A lot of reviews of the show have taken it to task for some of its messaging, as its gone out of its to be much more inclusive of how transgender people and our updated understandings of gender would flow into this drastically shifted society. There’s also been upset over its political focus, as you have some clear Republican / Democratic extremist vibes in the White House, and, of course, some of the changes its made to the source material. And while I would agree that maybe some beats were more effective in the book, and that it’s bitten off a large conceptual story, and perhaps triggeringly deals with isolation and a disease at a time when COVID is still very much alive, the key to me that’s made this a vital show throughout every episode is that I never have gotten the sense that creator Eliza Clarke and her writers are trying to “solve” anything, or even wax poetic about it. It’s a rather brilliant combination in that regard, because we have the already established template to give the plot a clear drive, which opens up the show to be able to pose questions without answers; to put things out there for us – for its characters – to think about, and then iterate on that. To that extent, some of the changes its made to Yorrick, and Beth, his sister, are quite brilliant, and a better fit for the material. For example, Yorrick’s arc in the book starts out a bit more chummy and likable before he’s taken down several pegs; he’s also, clearly, the main star. Schnetzer’s willingness to ride with the show’s presentation of Yorrick as more of an immediate prat is great, and since his character isn’t necessarily the lead anymore – with lots of screentime given to all of the characters mentioned above, and their storylines – it’s not as much of a gamble as it may seem. And whether intentional or not, it also helps to curb the inevitable male POV that informed the original telling – simply by dint of the writer being male – and further backed up by the plenty of female writers and directors on board…
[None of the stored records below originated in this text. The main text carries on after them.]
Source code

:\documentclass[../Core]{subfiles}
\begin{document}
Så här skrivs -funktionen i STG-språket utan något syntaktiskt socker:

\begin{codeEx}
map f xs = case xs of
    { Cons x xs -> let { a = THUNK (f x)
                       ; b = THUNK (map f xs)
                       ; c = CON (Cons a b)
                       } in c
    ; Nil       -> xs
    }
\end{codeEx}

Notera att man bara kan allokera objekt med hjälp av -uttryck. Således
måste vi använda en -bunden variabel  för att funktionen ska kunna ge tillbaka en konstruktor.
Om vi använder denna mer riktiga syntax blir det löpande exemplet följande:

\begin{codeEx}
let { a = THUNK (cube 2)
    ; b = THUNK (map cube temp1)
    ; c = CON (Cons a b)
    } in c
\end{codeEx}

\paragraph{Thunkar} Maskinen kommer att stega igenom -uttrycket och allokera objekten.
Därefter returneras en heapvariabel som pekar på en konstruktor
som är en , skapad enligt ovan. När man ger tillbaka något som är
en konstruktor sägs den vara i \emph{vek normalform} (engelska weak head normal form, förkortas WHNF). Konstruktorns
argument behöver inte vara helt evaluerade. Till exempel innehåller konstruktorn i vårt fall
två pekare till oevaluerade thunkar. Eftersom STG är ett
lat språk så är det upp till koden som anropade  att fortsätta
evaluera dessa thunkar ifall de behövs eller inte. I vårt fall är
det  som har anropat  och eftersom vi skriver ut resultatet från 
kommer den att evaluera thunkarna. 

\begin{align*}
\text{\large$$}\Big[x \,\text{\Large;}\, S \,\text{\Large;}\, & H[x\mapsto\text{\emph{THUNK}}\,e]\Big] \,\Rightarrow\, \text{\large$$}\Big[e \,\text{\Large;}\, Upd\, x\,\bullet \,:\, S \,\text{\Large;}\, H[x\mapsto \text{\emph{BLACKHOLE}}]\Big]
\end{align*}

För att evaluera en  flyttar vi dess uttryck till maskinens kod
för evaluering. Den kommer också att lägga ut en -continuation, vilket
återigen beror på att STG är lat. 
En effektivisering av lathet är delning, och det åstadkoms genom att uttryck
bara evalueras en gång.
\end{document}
Pacing and production are also to be praised, and the smart use of effects – that monkey never looked fake to me. As to that first bit, Clarke had stated she had a clear several-season plan in mind, and none of this felt stretched out or compressed to hit that mark – the story rolls out at just the right pace, ante-ing up at good marks, and building and building on its bits and pieces to put us in an exciting place by season’s end.
What’s not to be praised is that the show was canceled after one season.
However, Clarke has been pretty open about hoping that someone out there picks it up for another channel, and if we can maintain the same crew behind the scenes pulling the strings, I pray for the same – Y the Last Man, despite not being a favorite comic of mine, was weekly viewing that I dropped everything to hit play on as soon as an episode dropped.